A Bronx native, Sotomayor attended Princeton University and Yale Law School before becoming the 111th appointment to the SOTUS. She suggested that college students find their communities but also challenge themselves to create connections with those of different backgorunds:

“My advice—and I say it in my book—if you're going to college today, in my situation, find your community who's going to support you, but make sure you learn about the other people in your environment. Make friends with people who are different than you. They will teach you valuable things that you can't even anticipate. Sometimes, and for some people, it's how to use a knife and fork. That sounds strange, but it helps. I had a friend teach me how to do interviews. I had no innate knowledge. I had a parent who couldn't help tell me how to do an interview, and I had a friend who in college took me aside and said, 'This is the kind of research you have to do before you go, and you have to have a list of questions prepared. You have to think about the institution and what's it's mission and what is it that attracts you to it so you can articulate your interest in the job. And then you need to manage to talk about the skills you think you're giving them.' All of these things are things I didn't or wouldn't have known, except because I made friends outside my own circle.”

As a college student, Sotomayor began volunteering in Trenton, New Jersey. It's an experience she hopes to see become a part of every student's experience:

“I speak mostly at law schools. I think law schools should force their students to do community service of some type. My model is Columbia Law School, which among the New York schools, first started the mandatory fifty hours of community service while you're in school. They defined community service very broadly, and I think that's a good thing, but they require students to do that, and I think you can't instill in someone who doesn't want to do something a desire, but you can expose people who have no idea of its value to something that they will continue doing, and I think that's what those programs do. They help people understand when you're in the community how good it feels to do something nice and how good it feels to do something meaningful.”

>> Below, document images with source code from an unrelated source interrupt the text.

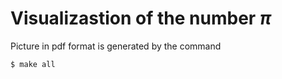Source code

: # Visualizastion of the number $\pi$

Picture in pdf format is generated by the command

```
$ make all
```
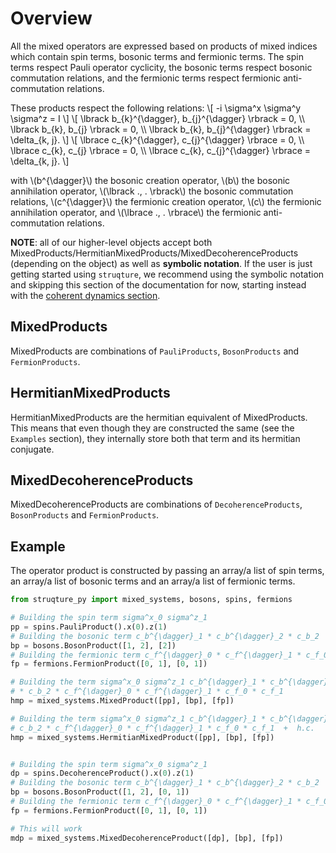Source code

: # Overview

All the mixed operators are expressed based on products of mixed indices which contain spin terms, bosonic terms and fermionic terms. The spin terms respect Pauli operator cyclicity, the bosonic terms respect bosonic commutation relations, and the fermionic terms respect fermionic anti-commutation relations.

These products respect the following relations:
\\[
    -i \sigma^x \sigma^y \sigma^z = I
\\]
\\[ \lbrack b_{k}^{\dagger}, b_{j}^{\dagger} \rbrack = 0, \\\\
    \lbrack b_{k}, b_{j} \rbrack = 0, \\\\
    \lbrack b_{k}, b_{j}^{\dagger} \rbrack = \delta_{k, j}. \\]
\\[ \lbrace c_{k}^{\dagger}, c_{j}^{\dagger} \rbrace = 0, \\\\
    \lbrace c_{k}, c_{j} \rbrace = 0, \\\\
    \lbrace c_{k}, c_{j}^{\dagger} \rbrace = \delta_{k, j}. \\]

with 
\\(b^{\dagger}\\) the bosonic creation operator, \\(b\\) the bosonic annihilation operator, \\(\lbrack ., . \rbrack\\) the bosonic commutation relations, \\(c^{\dagger}\\) the fermionic creation operator, \\(c\\) the fermionic annihilation operator, and \\(\lbrace ., . \rbrace\\) the fermionic anti-commutation relations.

**NOTE**: all of our higher-level objects accept both MixedProducts/HermitianMixedProducts/MixedDecoherenceProducts (depending on the object) as well as **symbolic notation**. If the user is just getting started using `struqture`, we recommend using the symbolic notation and skipping this section of the documentation for now, starting instead with the [coherent dynamics section](./noisefree.md).

## MixedProducts

MixedProducts are combinations of `PauliProducts`, `BosonProducts` and `FermionProducts`.

## HermitianMixedProducts

HermitianMixedProducts are the hermitian equivalent of MixedProducts. This means that even though they are constructed the same (see the `Examples` section), they internally store both that term and its hermitian conjugate. 

## MixedDecoherenceProducts

MixedDecoherenceProducts are combinations of `DecoherenceProducts`, `BosonProducts` and `FermionProducts`.

## Example

The operator product is constructed by passing an array/a list of spin terms, an array/a list of bosonic terms and an array/a list of fermionic terms.

```python
from struqture_py import mixed_systems, bosons, spins, fermions

# Building the spin term sigma^x_0 sigma^z_1
pp = spins.PauliProduct().x(0).z(1)
# Building the bosonic term c_b^{\dagger}_1 * c_b^{\dagger}_2 * c_b_2
bp = bosons.BosonProduct([1, 2], [2])
# Building the fermionic term c_f^{\dagger}_0 * c_f^{\dagger}_1 * c_f_0 * c_f_1
fp = fermions.FermionProduct([0, 1], [0, 1])

# Building the term sigma^x_0 sigma^z_1 c_b^{\dagger}_1 * c_b^{\dagger}_2
# * c_b_2 * c_f^{\dagger}_0 * c_f^{\dagger}_1 * c_f_0 * c_f_1
hmp = mixed_systems.MixedProduct([pp], [bp], [fp])

# Building the term sigma^x_0 sigma^z_1 c_b^{\dagger}_1 * c_b^{\dagger}_2 *
# c_b_2 * c_f^{\dagger}_0 * c_f^{\dagger}_1 * c_f_0 * c_f_1  +  h.c.
hmp = mixed_systems.HermitianMixedProduct([pp], [bp], [fp])


# Building the spin term sigma^x_0 sigma^z_1
dp = spins.DecoherenceProduct().x(0).z(1)
# Building the bosonic term c_b^{\dagger}_1 * c_b^{\dagger}_2 * c_b_2
bp = bosons.BosonProduct([1, 2], [0, 1])
# Building the fermionic term c_f^{\dagger}_0 * c_f^{\dagger}_1 * c_f_0 * c_f_1
fp = fermions.FermionProduct([0, 1], [0, 1])

# This will work
mdp = mixed_systems.MixedDecoherenceProduct([dp], [bp], [fp])
```
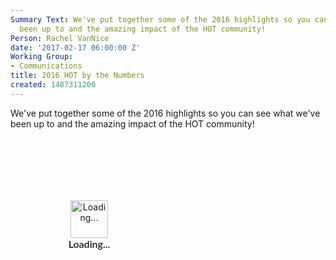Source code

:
 ```yaml
---
Summary Text: We've put together some of the 2016 highlights so you can see what we've
  been up to and the amazing impact of the HOT community!
Person: Rachel VanNice
date: '2017-02-17 06:00:00 Z'
Working Group:
- Communications
title: 2016 HOT by the Numbers
created: 1487311200
---
```

<p>We've put together some of the 2016 highlights so you can see what we've been up to and the amazing impact of the HOT community!</p><div class="piktowrapper-embed" pikto-uid="19781407-2016-year-in-numbers" style="height: 300px; position: relative;"><div class="embed-loading-overlay" style="width: 50%; height: 50%; position: absolute; text-align: center;"><img width="60px" alt="Loading..." style="margin-top: 100px" src="https://magic.piktochart.com/loading.gif"/><p style="margin: 0; padding: 0; font-family: Lato, Helvetica, Arial, sans-serif; font-weight: 600; font-size: 16px">Loading...</p></div><div class="pikto-canvas-wrap"><div class="pikto-canvas"></div></div></div><script>(function(d){var js, id="pikto-embed-js", ref=d.getElementsByTagName("script")[0];if (d.getElementById(id)) { return;}js=d.createElement("script"); js.id=id; js.async=true;js.src="https://magic.piktochart.com/assets/embedding/embed.js";ref.parentNode.insertBefore(js, ref);}(document));</script>
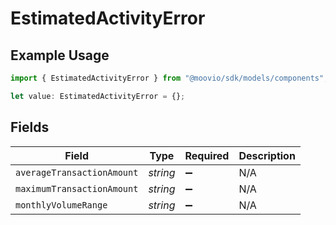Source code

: # EstimatedActivityError

## Example Usage

```typescript
import { EstimatedActivityError } from "@moovio/sdk/models/components";

let value: EstimatedActivityError = {};
```

## Fields

| Field                      | Type                       | Required                   | Description                |
| -------------------------- | -------------------------- | -------------------------- | -------------------------- |
| `averageTransactionAmount` | *string*                   | :heavy_minus_sign:         | N/A                        |
| `maximumTransactionAmount` | *string*                   | :heavy_minus_sign:         | N/A                        |
| `monthlyVolumeRange`       | *string*                   | :heavy_minus_sign:         | N/A                        |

One of Sotomayor's more meaningful contributions to the Court has been her dissent in Schuette v. Coalition to Defend Affirmative Action. When asked if she believes America should be color blind, Justice Sotomayor explained her view in relationship to the case:

“Can America ever be color blind? Can any society? Look, in my dissent in Schuette I wrote about people's unconscious color sensitivity. They see a dark Hispanic and people will talk up to them and talk Spanish to a kid who was born in America and hasn't spoken a word of Spanish in their entire life. You will see a person playing sports who's African American and you expect them, you pick them for your team, because you think they're going to be a great basketball player. And if they flunk the test, how angry are you? But who says that because you're African American you have to be a great basketball player? Those are not color blind assumptions. It's in the nature of our differences that they will always be noticed, sometimes not with bad intent, sometimes with perfectly benign intent, but it will be there, and it shapes those expectations of people, what you know of them or don't know of them is going to shape your reaction to them. So, I don't know that we can ever be color blind, but we can be sensitive enough to pause and say, 'What's motivating me?' Can we reach a point in our society that before people react, they think about where that reaction's coming from? That, I think, will go a long way to making us better able to deal with one another, and I don't think we're quite there yet. Regrettably, the discussion on affirmative action shows that we're not there yet, that we still need to have this conversation and that two groups or groups are so divided on its importance suggests that we just haven't found the right compromise that will show us how to deal with that issue and many involving race in a more progressive and a more productive way.”